A rugby player in the United Kingdom, Kenneth Macharia, has won a five-year battle against deportation to Kenya, because he fears he would be persecuted for being gay.
The 41-year-old, who plays for Bristol Bisons, won his appeal at the immigration tribunal against the Home Office’s plans to repatriate him.
Originally from Kenya, Macharia came to the UK in 2009 on a student visa and later qualified as a highly-skilled immigrant working as an engineer. He filed an asylum claim in Kenya in 2016 citing the fear of persecution resulting from his sexuality.
Kenya’s high court had ruled in May 2019 that homosexual relationships are illegal because it is against the 2010 constitution that defines marriage as a union between people of the opposite sex.
When ruling in Macharia’s favour, Judge Lorraine Mensah noted that Kenya offers an environment that is hostile to openly gay men when discriminatory legislation is implemented.
The lawyer for Macharia, Dr S Chelvan, expressed concern about poor guidance from the Home Office’s country policy information division, which he said did not provide adequate guidance to asylum seekers about risk on return.

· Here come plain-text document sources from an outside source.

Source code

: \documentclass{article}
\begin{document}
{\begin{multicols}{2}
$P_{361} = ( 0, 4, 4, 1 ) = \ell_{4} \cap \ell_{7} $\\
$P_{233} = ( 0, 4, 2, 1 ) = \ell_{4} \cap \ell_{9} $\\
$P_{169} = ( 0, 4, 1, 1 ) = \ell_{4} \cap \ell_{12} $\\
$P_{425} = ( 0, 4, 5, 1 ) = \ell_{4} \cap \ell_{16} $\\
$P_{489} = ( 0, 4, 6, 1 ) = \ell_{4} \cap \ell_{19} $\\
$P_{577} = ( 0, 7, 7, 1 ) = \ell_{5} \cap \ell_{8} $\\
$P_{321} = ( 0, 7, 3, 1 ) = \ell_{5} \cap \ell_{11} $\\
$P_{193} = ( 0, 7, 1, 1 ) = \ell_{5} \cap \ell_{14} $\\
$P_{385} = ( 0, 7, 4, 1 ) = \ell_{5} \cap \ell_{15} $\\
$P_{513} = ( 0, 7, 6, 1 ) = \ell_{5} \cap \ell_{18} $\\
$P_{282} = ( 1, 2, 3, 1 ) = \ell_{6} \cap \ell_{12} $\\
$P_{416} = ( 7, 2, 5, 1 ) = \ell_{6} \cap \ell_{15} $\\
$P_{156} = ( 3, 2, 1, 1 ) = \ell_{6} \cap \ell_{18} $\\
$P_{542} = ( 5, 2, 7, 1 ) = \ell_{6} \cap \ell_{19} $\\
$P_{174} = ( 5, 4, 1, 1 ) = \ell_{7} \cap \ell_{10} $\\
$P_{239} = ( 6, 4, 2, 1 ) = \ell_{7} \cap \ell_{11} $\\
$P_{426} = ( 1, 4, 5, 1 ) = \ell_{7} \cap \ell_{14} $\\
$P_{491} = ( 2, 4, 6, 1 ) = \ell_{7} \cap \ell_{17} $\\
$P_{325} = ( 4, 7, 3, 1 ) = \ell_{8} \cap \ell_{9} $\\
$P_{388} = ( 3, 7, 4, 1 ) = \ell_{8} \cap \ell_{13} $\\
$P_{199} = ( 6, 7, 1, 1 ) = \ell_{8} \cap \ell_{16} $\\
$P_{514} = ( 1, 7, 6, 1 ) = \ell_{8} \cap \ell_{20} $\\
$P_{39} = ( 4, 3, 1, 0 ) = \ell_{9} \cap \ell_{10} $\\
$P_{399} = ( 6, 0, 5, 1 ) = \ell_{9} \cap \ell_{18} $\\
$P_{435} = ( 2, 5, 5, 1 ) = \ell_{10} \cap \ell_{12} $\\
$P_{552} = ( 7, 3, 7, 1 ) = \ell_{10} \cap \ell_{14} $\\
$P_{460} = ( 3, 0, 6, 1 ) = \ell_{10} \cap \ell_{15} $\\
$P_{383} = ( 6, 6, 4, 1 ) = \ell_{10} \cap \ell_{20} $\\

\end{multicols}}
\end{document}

“Judge Mensah made clear the tribunal’s concerns that the Home Office’s April 2020 report on Kenya did not accurately reflect the risk to gay men in Kenya. In light of the independent chief inspector’s published recommendations last September, the home secretary should use this opportunity to review the operation and management of the country policy information team, in order to ensure accurate and reliable refugee claim decision-making by the Home Office.”